Bias in research and its benefits, power imbalances and other inequities has long plagued scientific collaboration. Now ethics experts from around the world have published the Cape Town Statement on Fostering Research Integrity through Fairness and Equity, with 20 recommendations to guide all stakeholders in achieving more just research practice.

The Cape Town Statement was published by the World Conferences on Research Integrity (WCRI) last Friday 24 March 2023. A commentary by the authors appeared in Nature on the same day.

The statement differs from other research integrity guidelines and tools in recognising that unfair and inequitable practices can harm the integrity of all research, across all disciplines and contexts. “We hope that by doing so, this statement will strengthen the call to recognise fairness and equity as an essential component of research,” the authors write.

It is a call to action that, it is hoped, will help turn the global conversation on inequity and unfairness in research, into changes in practice by all stakeholders, thereby tackling imbalances in global research collaborations that they argue “stem from a complex mix of racial discrimination, systemic bias and major disparities in funding and resources”.

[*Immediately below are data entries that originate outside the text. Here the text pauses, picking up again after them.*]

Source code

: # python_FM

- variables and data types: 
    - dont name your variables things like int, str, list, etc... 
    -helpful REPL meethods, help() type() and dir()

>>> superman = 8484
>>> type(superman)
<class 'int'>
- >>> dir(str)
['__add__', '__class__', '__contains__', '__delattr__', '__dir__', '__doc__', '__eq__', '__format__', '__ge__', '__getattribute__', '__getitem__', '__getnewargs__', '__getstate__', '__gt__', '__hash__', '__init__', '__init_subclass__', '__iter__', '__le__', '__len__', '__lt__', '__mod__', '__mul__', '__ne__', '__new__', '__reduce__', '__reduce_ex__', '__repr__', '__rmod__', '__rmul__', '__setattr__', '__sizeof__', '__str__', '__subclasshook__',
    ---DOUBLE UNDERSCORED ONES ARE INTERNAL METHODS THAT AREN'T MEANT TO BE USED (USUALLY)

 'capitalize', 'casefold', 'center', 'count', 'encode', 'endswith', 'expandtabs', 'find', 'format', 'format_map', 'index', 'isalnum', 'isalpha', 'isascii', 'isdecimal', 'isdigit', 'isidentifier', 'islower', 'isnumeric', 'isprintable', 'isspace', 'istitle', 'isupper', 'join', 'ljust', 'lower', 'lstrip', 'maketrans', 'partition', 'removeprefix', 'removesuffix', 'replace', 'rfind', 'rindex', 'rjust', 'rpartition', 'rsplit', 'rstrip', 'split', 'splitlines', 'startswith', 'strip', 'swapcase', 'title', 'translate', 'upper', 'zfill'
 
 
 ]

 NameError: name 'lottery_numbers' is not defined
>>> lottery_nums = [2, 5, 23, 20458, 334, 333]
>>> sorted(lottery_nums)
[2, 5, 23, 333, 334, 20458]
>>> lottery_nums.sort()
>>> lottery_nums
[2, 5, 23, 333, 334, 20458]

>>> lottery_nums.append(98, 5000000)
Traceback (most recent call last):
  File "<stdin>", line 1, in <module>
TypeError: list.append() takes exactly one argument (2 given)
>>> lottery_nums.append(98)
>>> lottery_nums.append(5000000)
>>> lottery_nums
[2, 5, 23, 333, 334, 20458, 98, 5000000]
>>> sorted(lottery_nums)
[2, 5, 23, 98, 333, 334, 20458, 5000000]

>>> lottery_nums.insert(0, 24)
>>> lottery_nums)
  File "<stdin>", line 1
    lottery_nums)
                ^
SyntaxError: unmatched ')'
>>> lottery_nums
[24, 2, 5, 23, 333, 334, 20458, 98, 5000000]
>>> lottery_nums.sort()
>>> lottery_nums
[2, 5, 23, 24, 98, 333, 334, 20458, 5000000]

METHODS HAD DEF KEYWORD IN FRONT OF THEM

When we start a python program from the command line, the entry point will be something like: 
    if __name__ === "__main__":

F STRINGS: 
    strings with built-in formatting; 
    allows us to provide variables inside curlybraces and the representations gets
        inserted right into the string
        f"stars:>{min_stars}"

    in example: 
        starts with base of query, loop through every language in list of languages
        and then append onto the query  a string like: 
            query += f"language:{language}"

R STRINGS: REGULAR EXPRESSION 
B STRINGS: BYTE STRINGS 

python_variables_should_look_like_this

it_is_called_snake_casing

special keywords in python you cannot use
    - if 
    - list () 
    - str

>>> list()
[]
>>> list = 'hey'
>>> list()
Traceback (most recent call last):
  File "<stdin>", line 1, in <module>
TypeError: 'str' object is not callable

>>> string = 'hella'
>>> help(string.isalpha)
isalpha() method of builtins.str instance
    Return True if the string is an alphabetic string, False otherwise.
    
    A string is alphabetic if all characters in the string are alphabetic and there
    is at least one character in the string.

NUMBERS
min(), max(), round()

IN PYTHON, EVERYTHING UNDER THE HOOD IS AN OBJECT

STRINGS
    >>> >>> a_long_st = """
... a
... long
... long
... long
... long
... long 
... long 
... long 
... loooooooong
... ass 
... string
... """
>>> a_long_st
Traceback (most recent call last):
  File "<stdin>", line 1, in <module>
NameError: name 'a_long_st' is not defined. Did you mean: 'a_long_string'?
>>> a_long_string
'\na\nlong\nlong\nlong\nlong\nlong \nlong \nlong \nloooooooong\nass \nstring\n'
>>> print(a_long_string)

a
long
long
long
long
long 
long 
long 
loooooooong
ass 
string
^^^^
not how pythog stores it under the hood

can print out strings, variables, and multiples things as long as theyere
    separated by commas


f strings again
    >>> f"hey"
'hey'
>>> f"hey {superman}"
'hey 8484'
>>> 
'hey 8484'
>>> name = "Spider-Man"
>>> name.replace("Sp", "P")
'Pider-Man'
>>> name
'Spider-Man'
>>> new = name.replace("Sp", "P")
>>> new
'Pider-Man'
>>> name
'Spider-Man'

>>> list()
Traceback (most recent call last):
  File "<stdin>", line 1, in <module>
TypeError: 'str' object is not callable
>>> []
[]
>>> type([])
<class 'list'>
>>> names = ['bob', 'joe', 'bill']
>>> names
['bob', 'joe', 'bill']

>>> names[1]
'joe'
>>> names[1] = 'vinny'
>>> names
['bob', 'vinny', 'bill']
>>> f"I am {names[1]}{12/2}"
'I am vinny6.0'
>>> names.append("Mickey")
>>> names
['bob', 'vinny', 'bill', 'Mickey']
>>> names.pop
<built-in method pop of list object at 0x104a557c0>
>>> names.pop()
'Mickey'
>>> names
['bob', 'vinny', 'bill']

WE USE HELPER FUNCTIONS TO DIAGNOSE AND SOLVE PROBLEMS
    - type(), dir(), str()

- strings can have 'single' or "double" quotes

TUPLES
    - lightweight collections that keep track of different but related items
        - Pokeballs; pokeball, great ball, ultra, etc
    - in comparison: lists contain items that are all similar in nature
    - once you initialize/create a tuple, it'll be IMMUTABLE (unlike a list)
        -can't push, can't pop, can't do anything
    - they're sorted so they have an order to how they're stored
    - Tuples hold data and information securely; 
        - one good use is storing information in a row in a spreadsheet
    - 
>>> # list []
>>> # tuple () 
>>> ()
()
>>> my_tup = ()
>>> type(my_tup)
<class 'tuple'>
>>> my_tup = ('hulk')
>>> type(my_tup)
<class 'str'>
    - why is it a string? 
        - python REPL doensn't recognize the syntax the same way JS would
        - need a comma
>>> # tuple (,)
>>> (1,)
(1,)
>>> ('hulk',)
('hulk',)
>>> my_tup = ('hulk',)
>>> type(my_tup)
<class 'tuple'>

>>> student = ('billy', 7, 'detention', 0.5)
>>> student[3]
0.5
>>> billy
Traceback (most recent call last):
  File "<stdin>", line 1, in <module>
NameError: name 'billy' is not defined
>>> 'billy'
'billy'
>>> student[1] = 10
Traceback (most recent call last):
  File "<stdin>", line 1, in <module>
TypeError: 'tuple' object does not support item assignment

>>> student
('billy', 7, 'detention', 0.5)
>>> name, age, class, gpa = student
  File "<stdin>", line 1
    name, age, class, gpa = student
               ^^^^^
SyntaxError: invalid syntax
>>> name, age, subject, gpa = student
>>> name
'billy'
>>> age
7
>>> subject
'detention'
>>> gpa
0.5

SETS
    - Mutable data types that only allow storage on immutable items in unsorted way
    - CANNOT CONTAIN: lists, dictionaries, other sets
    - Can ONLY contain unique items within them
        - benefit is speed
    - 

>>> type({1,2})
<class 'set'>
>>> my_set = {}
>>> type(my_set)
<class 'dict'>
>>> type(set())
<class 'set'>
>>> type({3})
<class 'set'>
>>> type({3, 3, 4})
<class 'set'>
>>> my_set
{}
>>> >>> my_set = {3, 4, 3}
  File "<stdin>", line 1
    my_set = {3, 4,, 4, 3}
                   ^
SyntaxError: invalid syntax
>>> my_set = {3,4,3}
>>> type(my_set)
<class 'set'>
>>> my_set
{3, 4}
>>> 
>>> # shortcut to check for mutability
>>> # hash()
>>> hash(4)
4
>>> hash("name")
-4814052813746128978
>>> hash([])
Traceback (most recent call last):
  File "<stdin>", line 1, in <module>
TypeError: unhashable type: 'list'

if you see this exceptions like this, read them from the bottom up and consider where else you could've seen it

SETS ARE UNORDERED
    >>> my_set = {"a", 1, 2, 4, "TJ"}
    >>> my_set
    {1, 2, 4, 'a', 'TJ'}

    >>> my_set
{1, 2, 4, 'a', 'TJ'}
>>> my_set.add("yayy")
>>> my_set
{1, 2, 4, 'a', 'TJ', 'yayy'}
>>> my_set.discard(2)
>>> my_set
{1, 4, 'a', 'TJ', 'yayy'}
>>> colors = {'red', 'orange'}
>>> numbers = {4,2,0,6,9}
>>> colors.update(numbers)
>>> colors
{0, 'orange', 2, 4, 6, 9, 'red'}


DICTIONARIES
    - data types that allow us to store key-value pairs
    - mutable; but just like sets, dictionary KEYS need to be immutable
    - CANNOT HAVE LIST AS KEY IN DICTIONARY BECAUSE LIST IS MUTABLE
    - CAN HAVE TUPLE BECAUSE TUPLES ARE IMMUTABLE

Bioethicists and other research experts invested an extraordinary amount of consultation and effort in conceptualising and drafting the statement. It flowed from the seventh World Conference on Research Integrity held in Cape Town in South Africa in May 2022, under the theme “Fostering Research Integrity in an Unequal World”.

The statement is drawn from discussions that involved some 300 people from 50 countries, including 16 African countries and five in Latin America. In all, discussions held before, during and after the Cape Town conference took 18 months.

The proposals are grouped around values identified at important at the seventh WCRI. “These values include diversity, inclusivity, mutual respect, shared accountability, indigenous knowledge recognition and epistemic justice (ensuring that the value of knowledge is not based on biases related to gender, race, ethnicity, culture, socio-economic status etcetera),” the statement says.

The WCRI

The World Conferences on Research Integrity kicked off in Lisbon in 2007 and are held every two to three years, with the aim of fostering the exchange of information and discussion about the responsible conduct of research.

Some of the previous conferences have forged guidelines – the Singapore and Montreal statements, the Amsterdam Agenda and the Hong Kong Principles. A driving force behind WCRI and chair of its foundation is Lex Bouter, professor emeritus of methodology and integrity at Vrije Universiteit Amsterdam and the Amsterdam University Medical Centres.

The authors of the Cape Town Statement are: Lyn Horn of the University of Cape Town; Sandra Alba of KIT Royal Tropical Institute in Amsterdam; Gowri Gopalakrishna of Maastricht University; Sabine Kleinert of The Lancet; Francis Kombe of the African Research Integrity Network; James V Lavery of Emory University in the United States; and Retha G Visagie of the University of South Africa, on behalf of the statement working group.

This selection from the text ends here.